La gota en los días de grandes comilonas y mucha bebida de vinos fortificados desempeñó un papel en el destino de las naciones. Fue una de las causas de la abdicación del emperador Carlos V en la época de los papas renacentistas. Un importante médico de los tiempos de Chatham, el doctor William Cadogan, sostuvo que esta enfermedad tenía tres causas: “indolencia, intemperancia y enfado” (en los tiempos modernos se ha comprobado que se trata de una producción excesiva de ácido úrico en la sangre que, al no ser absorbido, causa inflamación y dolor), y que una vida frugal y activa era el mejor preventivo y la posible cura. El que el ejercicio físico y una dieta vegetariana sirviera de remedio era sabido, pero la teoría de los opuestos, uno de los preceptos menos útiles de la medicina del siglo XVIII, fue preferida por el médico de Chatham, un tal doctor Addington. Especialista en locura, o “loquero”, tenía la esperanza de provocar un violento ataque de gota, basándose en la teoría de que esto expulsaría el desorden mental; por tanto, prescribió dos vasos de vino blanco y dos de oporto diarios, el doble de lo que solía tomar su paciente, con vino de madera y oporto a intervalos. El paciente también debía seguir comiendo carne y evitar todo ejercicio a la intemperie, con el resultado natural de que la gota empeoró. Chatham no participó en el gobierno durante 1767 y 1768. El que sobreviviera con el régimen del doctor Addington y llegara a recuperar su cordura, representa uno de los ocasionales triunfos del hombre sobre la medicina."

Barbara Tuchman
La marcha de la locura



“El ser humano es voluble, poco fiable como factor científico.”

Barbara Tuchman


“El pasado no registrado no es más que nuestro viejo amigo, ese árbol del bosque primitivo que cayó sin ser oído.”

Barbara Tuchman


"La guerra es el despliegue de los errores de juicio."

Barbara Tuchman


"La injerencia de los dioses no absuelve al hombre de la insensatez, sino que es el recurso humano para derivar a otro la responsabilidad del desatino."

Barbara W. Tuchman


“La insensatez es hija del poder.”

Barbara Tuchman



“La vanagloria..., por mucho que el cristianismo medieval insistía en que era un pecado, es un motor de la humanidad, no más erradicable que el sexo.”

Barbara Tuchman


“Lo que la imaginación es para el poeta, son los hechos para el historiador.”

Barbara Tuchman


"Los libros son compañeros, maestros, magos, los banqueros de los tesoros de la mente.

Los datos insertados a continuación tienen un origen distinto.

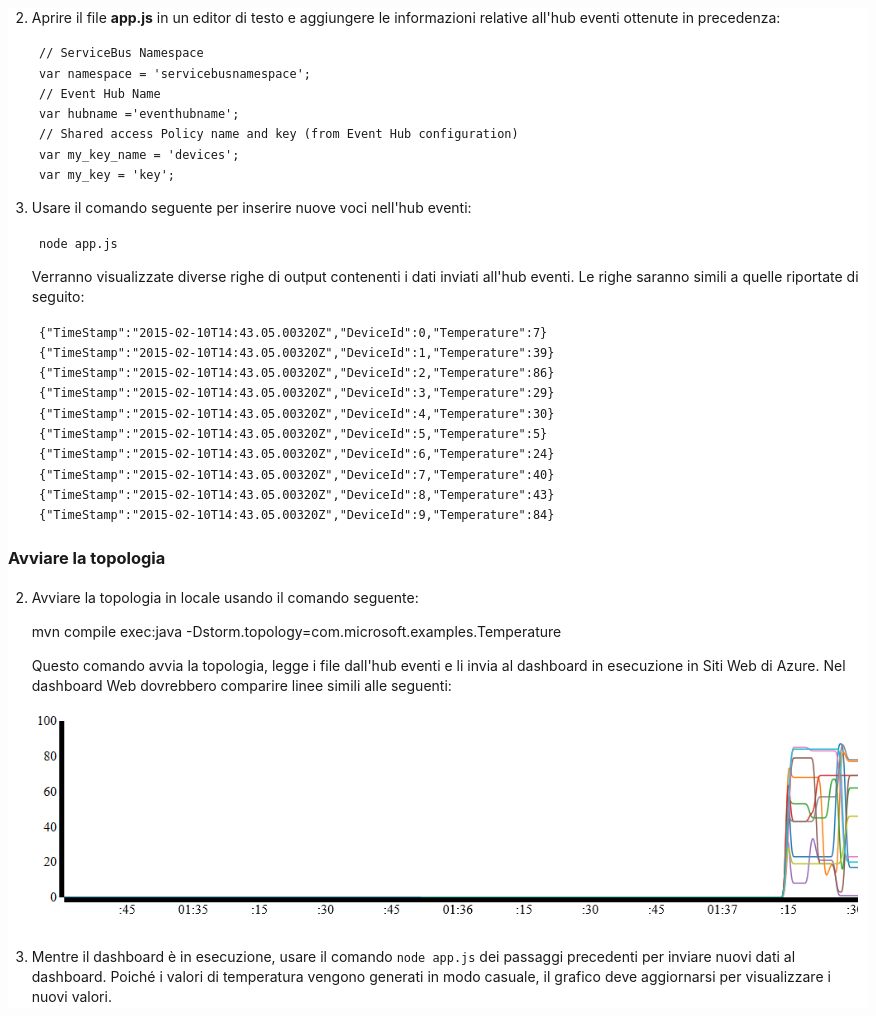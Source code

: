 2. Aprire il file **app.js** in un editor di testo e aggiungere le informazioni relative all'hub eventi ottenute in precedenza:

		// ServiceBus Namespace
		var namespace = 'servicebusnamespace';
		// Event Hub Name
		var hubname ='eventhubname';
		// Shared access Policy name and key (from Event Hub configuration)
		var my_key_name = 'devices';
		var my_key = 'key';

2. Usare il comando seguente per inserire nuove voci nell'hub eventi:

		node app.js

	Verranno visualizzate diverse righe di output contenenti i dati inviati all'hub eventi. Le righe saranno simili a quelle riportate di seguito:

		{"TimeStamp":"2015-02-10T14:43.05.00320Z","DeviceId":0,"Temperature":7}
		{"TimeStamp":"2015-02-10T14:43.05.00320Z","DeviceId":1,"Temperature":39}
		{"TimeStamp":"2015-02-10T14:43.05.00320Z","DeviceId":2,"Temperature":86}
		{"TimeStamp":"2015-02-10T14:43.05.00320Z","DeviceId":3,"Temperature":29}
		{"TimeStamp":"2015-02-10T14:43.05.00320Z","DeviceId":4,"Temperature":30}
		{"TimeStamp":"2015-02-10T14:43.05.00320Z","DeviceId":5,"Temperature":5}
		{"TimeStamp":"2015-02-10T14:43.05.00320Z","DeviceId":6,"Temperature":24}
		{"TimeStamp":"2015-02-10T14:43.05.00320Z","DeviceId":7,"Temperature":40}
		{"TimeStamp":"2015-02-10T14:43.05.00320Z","DeviceId":8,"Temperature":43}
		{"TimeStamp":"2015-02-10T14:43.05.00320Z","DeviceId":9,"Temperature":84}

### Avviare la topologia

2. Avviare la topologia in locale usando il comando seguente:

	mvn compile exec:java -Dstorm.topology=com.microsoft.examples.Temperature

	Questo comando avvia la topologia, legge i file dall'hub eventi e li invia al dashboard in esecuzione in Siti Web di Azure. Nel dashboard Web dovrebbero comparire linee simili alle seguenti:

	![dashboard con dati](./media/hdinsight-storm-sensor-data-analysis/datadashboard.png)

3. Mentre il dashboard è in esecuzione, usare il comando `node app.js` dei passaggi precedenti per inviare nuovi dati al dashboard. Poiché i valori di temperatura vengono generati in modo casuale, il grafico deve aggiornarsi per visualizzare i nuovi valori.
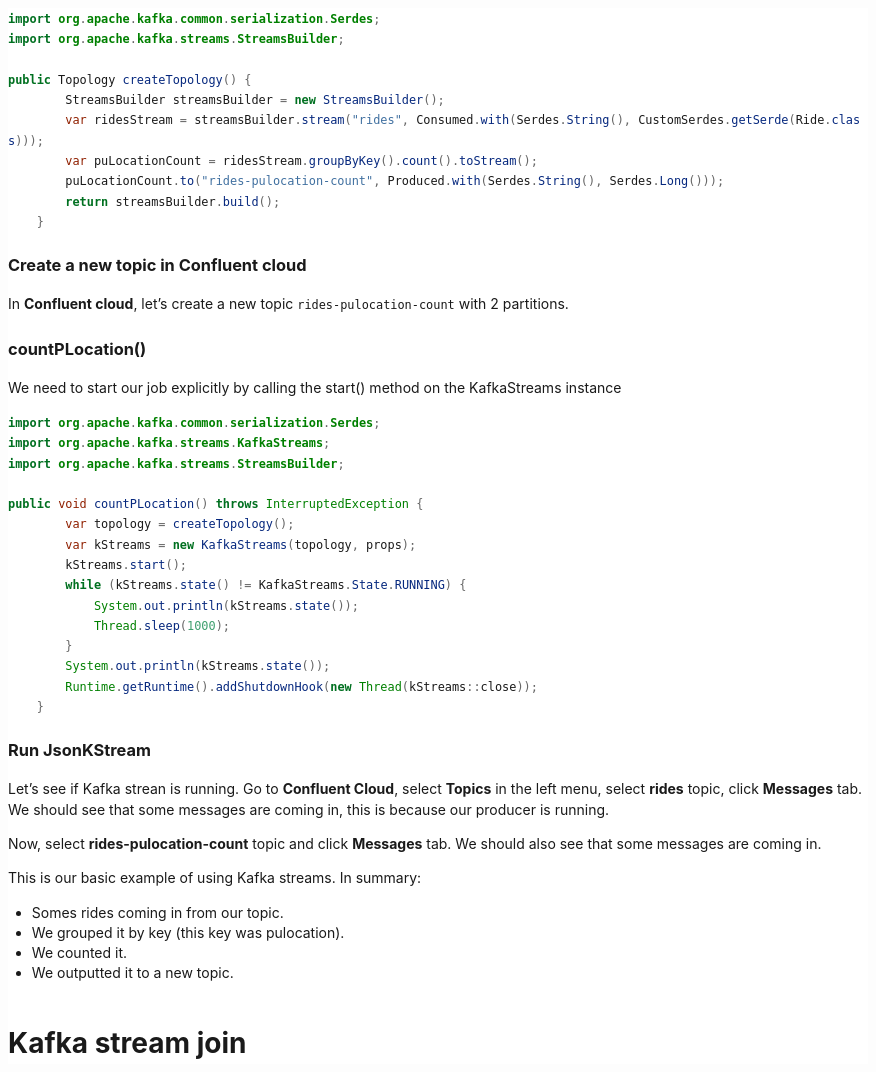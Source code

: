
 ```java
import org.apache.kafka.common.serialization.Serdes;
import org.apache.kafka.streams.StreamsBuilder;

public Topology createTopology() {
        StreamsBuilder streamsBuilder = new StreamsBuilder();
        var ridesStream = streamsBuilder.stream("rides", Consumed.with(Serdes.String(), CustomSerdes.getSerde(Ride.class)));
        var puLocationCount = ridesStream.groupByKey().count().toStream();
        puLocationCount.to("rides-pulocation-count", Produced.with(Serdes.String(), Serdes.Long()));
        return streamsBuilder.build();
    }
```

### Create a new topic in Confluent cloud

In **Confluent cloud**, let’s create a new topic `rides-pulocation-count` with 2 partitions.

### countPLocation()

We need to start our job explicitly by calling the start() method on the KafkaStreams instance

```java
import org.apache.kafka.common.serialization.Serdes;
import org.apache.kafka.streams.KafkaStreams;
import org.apache.kafka.streams.StreamsBuilder;

public void countPLocation() throws InterruptedException {
        var topology = createTopology();
        var kStreams = new KafkaStreams(topology, props);
        kStreams.start();
        while (kStreams.state() != KafkaStreams.State.RUNNING) {
            System.out.println(kStreams.state());
            Thread.sleep(1000);
        }
        System.out.println(kStreams.state());
        Runtime.getRuntime().addShutdownHook(new Thread(kStreams::close));
    }
```

### Run JsonKStream

Let’s see if Kafka strean is running. Go to **Confluent Cloud**, select **Topics** in the left menu, select **rides** topic, click **Messages** tab. We should see that some messages are coming in, this is because our producer is running.

Now, select **rides-pulocation-count** topic and click **Messages** tab. We should also see that some messages are coming in.

This is our basic example of using Kafka streams. In summary:

- Somes rides coming in from our topic.
- We grouped it by key (this key was pulocation).
- We counted it.
- We outputted it to a new topic.

# Kafka stream join



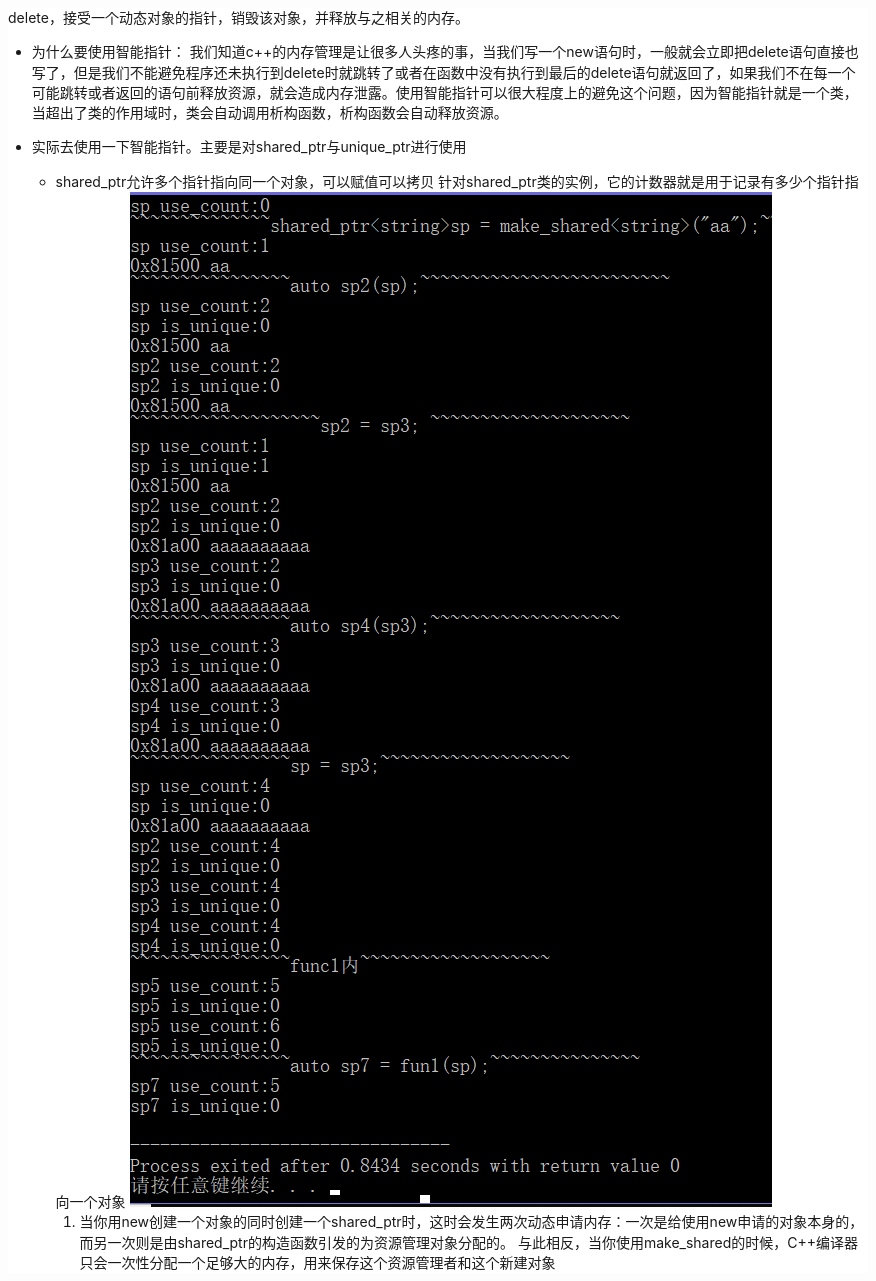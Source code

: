 delete，接受一个动态对象的指针，销毁该对象，并释放与之相关的内存。
- 为什么要使用智能指针：
我们知道c++的内存管理是让很多人头疼的事，当我们写一个new语句时，一般就会立即把delete语句直接也写了，但是我们不能避免程序还未执行到delete时就跳转了或者在函数中没有执行到最后的delete语句就返回了，如果我们不在每一个可能跳转或者返回的语句前释放资源，就会造成内存泄露。使用智能指针可以很大程度上的避免这个问题，因为智能指针就是一个类，当超出了类的作用域时，类会自动调用析构函数，析构函数会自动释放资源。

- 实际去使用一下智能指针。主要是对shared_ptr与unique_ptr进行使用
    - shared_ptr允许多个指针指向同一个对象，可以赋值可以拷贝
    针对shared_ptr类的实例，它的计数器就是用于记录有多少个指针指向一个对象
    ![](assets/markdown-img-paste-20180808134928706.png)
        1.  当你用new创建一个对象的同时创建一个shared_ptr时，这时会发生两次动态申请内存：一次是给使用new申请的对象本身的，而另一次则是由shared_ptr的构造函数引发的为资源管理对象分配的。
        与此相反，当你使用make_shared的时候，C++编译器只会一次性分配一个足够大的内存，用来保存这个资源管理者和这个新建对象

Los libros son la humanidad en la impresión." 

Barbara Tuchman



“Para un historiador las bibliotecas son el alimento, el refugio, e incluso la inspiración. Las hay de dos tipos: las bibliotecas de materiales publicados, libros, folletos, publicaciones periódicas; y los archivos de documentos inéditos.”

Barbara Tuchman


“Parece que estamos afectados por una renuencia y deterioro generalizados para no tomar ninguna postura sobre los valores morales, de comportamiento o estéticos.”

Barbara Tuchman



“Si perseguir la desventaja después de que ésta se ha hecho obvia resulta irracional, entonces el rechazo de la razón es la primera característica de la locura.”

Barbara Tuchman


"Una amistad sólida debe fundarse en intereses comunes y en convicciones compartidas."